I have heard it said that this particular book is "life changing."

Initially, I thought this book was rather harmless in its approach. A family suffers a severe tragedy. While each tragedy is certainly hard to deal with when it's happening to you, it's not a unique occurrence. Not at all. Tragedy happens all the time to folks around the world.

This particular sort of tragedy is something my wife and I have dreaded during the early lives of our children. Now that they are older, our dread has lessened a bit, but now it's replaced by concern over their ongoing lives.

I digress...

I was okay with this book up until late in the chapter called "A Piece of (Pi)," that had the symbol rather than the letters. William Young lost me at that point His description of Jesus being unable to heal people without God's intervention is troubling.

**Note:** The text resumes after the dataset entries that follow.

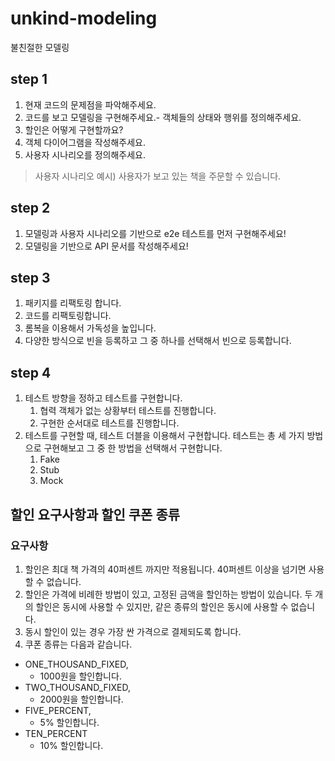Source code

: # unkind-modeling
불친절한 모델링

## step 1

1. 현재 코드의 문제점을 파악해주세요.
2. 코드를 보고 모델링을 구현해주세요.- 객체들의 상태와 행위를 정의해주세요.
3. 할인은 어떻게 구현할까요?
4. 객체 다이어그램을 작성해주세요.
5. 사용자 시나리오를 정의해주세요.

> 사용자 시나리오 예시) 사용자가 보고 있는 책을 주문할 수 있습니다.

## step 2

1. 모델링과 사용자 시나리오를 기반으로 e2e 테스트를 먼저 구현해주세요!
2. 모델링을 기반으로 API 문서를 작성해주세요!

## step 3

1. 패키지를 리팩토링 합니다.
2. 코드를 리팩토링합니다.
3. 롬복을 이용해서 가독성을 높입니다.
4. 다양한 방식으로 빈을 등록하고 그 중 하나를 선택해서 빈으로 등록합니다.

## step 4

1. 테스트 방향을 정하고 테스트를 구현합니다.
   1. 협력 객체가 없는 상황부터 테스트를 진행합니다.
   2. 구현한 순서대로 테스트를 진행합니다.
2. 테스트를 구현할 때, 테스트 더블을 이용해서 구현합니다. 테스트는 총 세 가지 방법으로 구현해보고 그 중 한 방법을 선택해서 구현합니다.
   1. Fake
   2. Stub
   3. Mock


## 할인 요구사항과 할인 쿠폰 종류

### 요구사항

1. 할인은 최대 책 가격의 40퍼센트 까지만 적용됩니다. 40퍼센트 이상을 넘기면 사용할 수 없습니다.
2. 할인은 가격에 비례한 방법이 있고, 고정된 금액을 할인하는 방법이 있습니다. 두 개의 할인은 동시에 사용할 수 있지만, 같은 종류의 할인은 동시에 사용할 수 없습니다.
3. 동시 할인이 있는 경우 가장 싼 가격으로 결제되도록 합니다.
4. 쿠폰 종류는 다음과 같습니다.
   
- ONE_THOUSAND_FIXED,
  - 1000원을 할인합니다.
- TWO_THOUSAND_FIXED,
  - 2000원을 할인합니다.
- FIVE_PERCENT,
  - 5% 할인합니다.
- TEN_PERCENT
  - 10% 할인합니다.
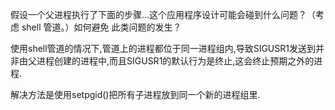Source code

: 假设一个父进程执行了下面的步骤...这个应用程序设计可能会碰到什么问题？（考虑 shell 管道。）如何避免
此类问题的发生？

使用shell管道的情况下,管道上的进程都位于同一进程组内,导致SIGUSR1发送到并非由父进程创建的进程中,而且SIGUSR1的默认行为是终止,这会终止预期之外的进程.

解决方法是使用setpgid()把所有子进程放到同一个新的进程组里.
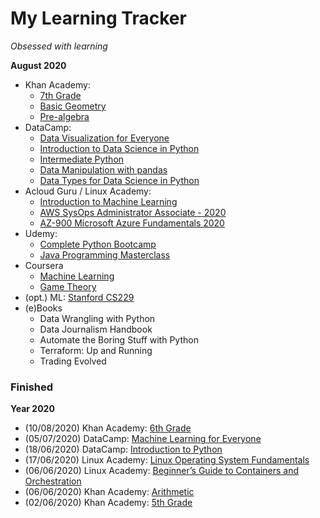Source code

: # My Learning Tracker
*Obsessed with learning*  
  
**August 2020**  
* Khan Academy: 
  - [7th Grade](https://www.khanacademy.org/math/cc-seventh-grade-math)
  - [Basic Geometry](https://www.khanacademy.org/math/basic-geo)
  - [Pre-algebra](https://www.khanacademy.org/math/pre-algebra)
* DataCamp: 
  - [Data Visualization for Everyone](https://learn.datacamp.com/courses/data-visualization-for-everyone)
  - [Introduction to Data Science in Python](https://learn.datacamp.com/courses/introduction-to-data-science-in-python)
  - [Intermediate Python](https://learn.datacamp.com/courses/intermediate-python)
  - [Data Manipulation with pandas](https://learn.datacamp.com/courses/data-manipulation-with-pandas)
  - [Data Types for Data Science in Python](https://learn.datacamp.com/courses/data-types-for-data-science-in-python)
* Acloud Guru / Linux Academy: 
  - [Introduction to Machine Learning](https://learn.acloud.guru/course/intro-machine-learning/dashboard)
  - [AWS SysOps Administrator Associate - 2020](https://learn.acloud.guru/course/aws-certified-sysops-administrator-associate/dashboard)
  - [AZ-900 Microsoft Azure Fundamentals 2020](https://learn.acloud.guru/course/az-900-microsoft-azure-fundamentals/dashboard)
* Udemy: 
  - [Complete Python Bootcamp](https://www.udemy.com/course/complete-python-bootcamp/)
  - [Java Programming Masterclass](https://www.udemy.com/course/java-the-complete-java-developer-course/)
* Coursera
  - [Machine Learning](https://www.coursera.org/learn/machine-learning)
  - [Game Theory](https://www.coursera.org/learn/game-theory-1)
* (opt.) ML: [Stanford CS229](https://www.youtube.com/playlist?list=PLoROMvodv4rMiGQp3WXShtMGgzqpfVfbU)
* (e)Books
  - Data Wrangling with Python
  - Data Journalism Handbook
  - Automate the Boring Stuff with Python
  - Terraform: Up and Running
  - Trading Evolved
  
### Finished
**Year 2020**
* (10/08/2020) Khan Academy: [6th Grade](https://www.khanacademy.org/math/cc-sixth-grade-math)
* (05/07/2020) DataCamp: [Machine Learning for Everyone](https://learn.datacamp.com/courses/machine-learning-for-everyone)
* (18/06/2020) DataCamp: [Introduction to Python](https://learn.datacamp.com/courses/intro-to-python-for-data-science)
* (17/06/2020) Linux Academy: [Linux Operating System Fundamentals](https://linuxacademy.com/cp/modules/view/id/286)
* (06/06/2020) Linux Academy: [Beginner’s Guide to Containers and Orchestration](https://linuxacademy.com/cp/modules/view/id/275)
* (06/06/2020) Khan Academy: [Arithmetic](https://www.khanacademy.org/math/arithmetic)
* (02/06/2020) Khan Academy: [5th Grade](https://www.khanacademy.org/math/cc-fifth-grade-math)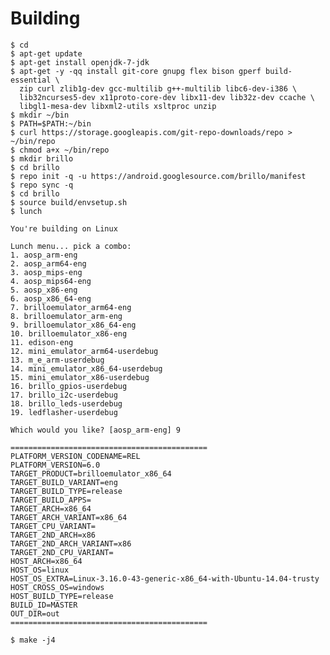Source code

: Building
==

    $ cd
    $ apt-get update
    $ apt-get install openjdk-7-jdk
    $ apt-get -y -qq install git-core gnupg flex bison gperf build-essential \
      zip curl zlib1g-dev gcc-multilib g++-multilib libc6-dev-i386 \
      lib32ncurses5-dev x11proto-core-dev libx11-dev lib32z-dev ccache \
      libgl1-mesa-dev libxml2-utils xsltproc unzip
    $ mkdir ~/bin
    $ PATH=$PATH:~/bin
    $ curl https://storage.googleapis.com/git-repo-downloads/repo > ~/bin/repo
    $ chmod a+x ~/bin/repo
    $ mkdir brillo
    $ cd brillo
    $ repo init -q -u https://android.googlesource.com/brillo/manifest
    $ repo sync -q
    $ cd brillo
    $ source build/envsetup.sh
    $ lunch
    
    You're building on Linux

    Lunch menu... pick a combo:
    1. aosp_arm-eng
    2. aosp_arm64-eng
    3. aosp_mips-eng
    4. aosp_mips64-eng
    5. aosp_x86-eng
    6. aosp_x86_64-eng
    7. brilloemulator_arm64-eng
    8. brilloemulator_arm-eng
    9. brilloemulator_x86_64-eng
    10. brilloemulator_x86-eng
    11. edison-eng
    12. mini_emulator_arm64-userdebug
    13. m_e_arm-userdebug
    14. mini_emulator_x86_64-userdebug
    15. mini_emulator_x86-userdebug
    16. brillo_gpios-userdebug
    17. brillo_i2c-userdebug
    18. brillo_leds-userdebug
    19. ledflasher-userdebug
    
    Which would you like? [aosp_arm-eng] 9

    ============================================
    PLATFORM_VERSION_CODENAME=REL
    PLATFORM_VERSION=6.0
    TARGET_PRODUCT=brilloemulator_x86_64
    TARGET_BUILD_VARIANT=eng
    TARGET_BUILD_TYPE=release
    TARGET_BUILD_APPS=
    TARGET_ARCH=x86_64
    TARGET_ARCH_VARIANT=x86_64
    TARGET_CPU_VARIANT=
    TARGET_2ND_ARCH=x86
    TARGET_2ND_ARCH_VARIANT=x86
    TARGET_2ND_CPU_VARIANT=
    HOST_ARCH=x86_64
    HOST_OS=linux
    HOST_OS_EXTRA=Linux-3.16.0-43-generic-x86_64-with-Ubuntu-14.04-trusty
    HOST_CROSS_OS=windows
    HOST_BUILD_TYPE=release
    BUILD_ID=MASTER
    OUT_DIR=out
    ============================================
    
    $ make -j4
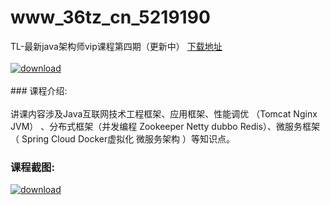 # www_36tz_cn_5219190
TL-最新java架构师vip课程第四期（更新中）
[下载地址](http://www.36tz.cn/article/5219190 "下载地址")
<br/></br>[![download](http://36tz.cn/muke_img/2021_03_1-97-300x197.png "下载地址")](http://www.36tz.cn/article/5219190 "下载地址")
<br/></br>### 课程介绍:<br/></br>讲课内容涉及Java互联网技术工程框架、应用框架、性能调优 （Tomcat Nginx JVM） 、分布式框架（并发编程 Zookeeper Netty dubbo Redis）、微服务框架（ Spring Cloud Docker虚拟化 微服务架构 ）等知识点。

### 课程截图:
[![download](http://36tz.cn/muke_img/2021_03_2-99.png "下载地址")](http://www.36tz.cn/article/5219190 "下载地址")
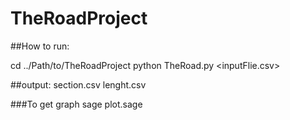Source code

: # TheRoadProject

##How to run: 

cd ../Path/to/TheRoadProject
python TheRoad.py <inputFlie.csv> <Section> <distance-between-two-sections-lines>

##output:
   section.csv
   lenght.csv
    
###To get graph
sage plot.sage


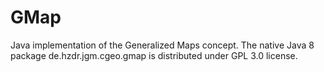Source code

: # GMap
Java implementation of the Generalized Maps concept. The native Java 8 package de.hzdr.jgm.cgeo.gmap is distributed under GPL 3.0 license.
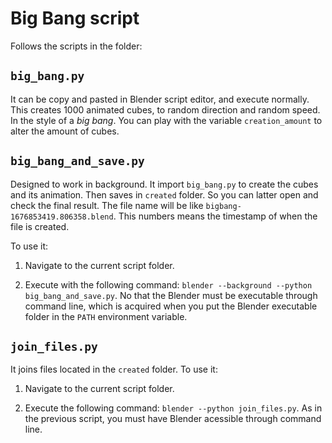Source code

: # Big Bang script

Follows the scripts in the folder:

## `big_bang.py`

It can be copy and pasted in Blender script editor, and execute normally. This creates 1000 animated cubes, to random direction and random speed. In the style of a *big bang*. You can play with the variable `creation_amount` to alter the amount of cubes.

## `big_bang_and_save.py`

Designed to work in background. It import `big_bang.py` to create the cubes and its animation. Then saves in `created` folder. So you can latter open and check the final result. The file name will be like `bigbang-1676853419.806358.blend`. This numbers means the timestamp of when the file is created.

To use it:

1. Navigate to the current script folder.

2. Execute with the following command: `blender --background --python big_bang_and_save.py`. No that the Blender must be executable through command line, which is acquired when you put the Blender executable folder in the `PATH` environment variable.

## `join_files.py`

It joins files located in the `created` folder. To use it:

1. Navigate to the current script folder.

2. Execute the following command: `blender --python join_files.py`. As in the previous script, you must have Blender acessible through command line.
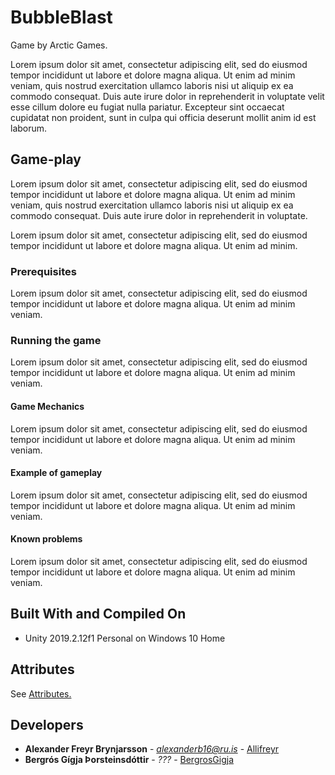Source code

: # BubbleBlast

Game by Arctic Games.

Lorem ipsum dolor sit amet, consectetur adipiscing elit, sed do eiusmod tempor incididunt ut labore et dolore magna aliqua. Ut enim ad minim veniam, quis nostrud exercitation ullamco laboris nisi ut aliquip ex ea commodo consequat. Duis aute irure dolor in reprehenderit in voluptate velit esse cillum dolore eu fugiat nulla pariatur. Excepteur sint occaecat cupidatat non proident, sunt in culpa qui officia deserunt mollit anim id est laborum.


## Game-play

Lorem ipsum dolor sit amet, consectetur adipiscing elit, sed do eiusmod tempor incididunt ut labore et dolore magna aliqua. Ut enim ad minim veniam, quis nostrud exercitation ullamco laboris nisi ut aliquip ex ea commodo consequat. Duis aute irure dolor in reprehenderit in voluptate.

Lorem ipsum dolor sit amet, consectetur adipiscing elit, sed do eiusmod tempor incididunt ut labore et dolore magna aliqua. Ut enim ad minim.


### Prerequisites

Lorem ipsum dolor sit amet, consectetur adipiscing elit, sed do eiusmod tempor incididunt ut labore et dolore magna aliqua. Ut enim ad minim veniam.


### Running the game

Lorem ipsum dolor sit amet, consectetur adipiscing elit, sed do eiusmod tempor incididunt ut labore et dolore magna aliqua. Ut enim ad minim veniam.

#### Game Mechanics

Lorem ipsum dolor sit amet, consectetur adipiscing elit, sed do eiusmod tempor incididunt ut labore et dolore magna aliqua. Ut enim ad minim veniam.

#### Example of gameplay

Lorem ipsum dolor sit amet, consectetur adipiscing elit, sed do eiusmod tempor incididunt ut labore et dolore magna aliqua. Ut enim ad minim veniam.


#### Known problems 

Lorem ipsum dolor sit amet, consectetur adipiscing elit, sed do eiusmod tempor incididunt ut labore et dolore magna aliqua. Ut enim ad minim veniam.


## Built With and Compiled On

* Unity 2019.2.12f1 Personal on Windows 10 Home

## Attributes

See [Attributes.](ATTRIBUTES.md)

## Developers

* **Alexander Freyr Brynjarsson** - *alexanderb16@ru.is* - [Allifreyr](https://github.com/allifreyr)
* **Bergrós Gígja Þorsteinsdóttir** - *???* - [BergrosGigja](https://https://github.com/BergrosGigja)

We all know that Jesus came to earth as a human. However, it is my belief that He was still God. Wholly God. If he was "just human," like you and me, in order to heal the sick and raise the dead, I believe Jesus would have had to pray prior to the healing and have the prayer answered. I believe that Jesus was God in human form without human limitations. He could have called legions of angels...

I'm a little further in the book now, and while nothing else has jumped out at me as of yet, I'm still stuck on Jesus and the completely human spot he occupies in this book. It's really making me not like this book.

What I'd like, if anyone DOES read this AND has SCRIPTURAL reference that outline his total humanity and lack of personal power, I'm open to being educated. However, at this point, don't read this book. I believe it's teaching (even though it's fictional) false doctrine. NONE of what I've read with respect to the interrelationship between the Trinity matches AT ALL how it's described in the book.

Almost done...I'm still concerned about the aspects of Jesus and His humanity as listed in the book compared to what's in the Bible. You know, I know most of this story takes place in a dream for Mack, but even so, I just can't deal with some of the aforementioned aspects of the story. Also, there's a part where Jesus is talking about folks loving Him from every system (Mormon, Buddhists, Muslims, etc)., and that He has no desire to make them Christians. The author is splitting hairs in that Christ doesn't want to "make" anyone a Christian. Nevertheless, there is only one True God, one True Savior, and one True Holy Ghost. These other religions do not pursue Christ without all the other baggage they have...we don't exist in a "Christ PLUS" world...

Finally finished...

Well, the story line is great: God's ability to lift us from our despair, despondency, etc. The actual story, however, leaves me wanting. I don't like the way the Trinity is portrayed. I especially don't like the way Jesus is "man-ified." Christ was wholly man and wholly God. His miracles were His; God didn't intervene on His behalf.

I just hope and pray that this book doesn't lead folks astray. If you have questions, the Bible is your absolute best reference... Remember, man is fallible and can get it wrong...VERY WRONG.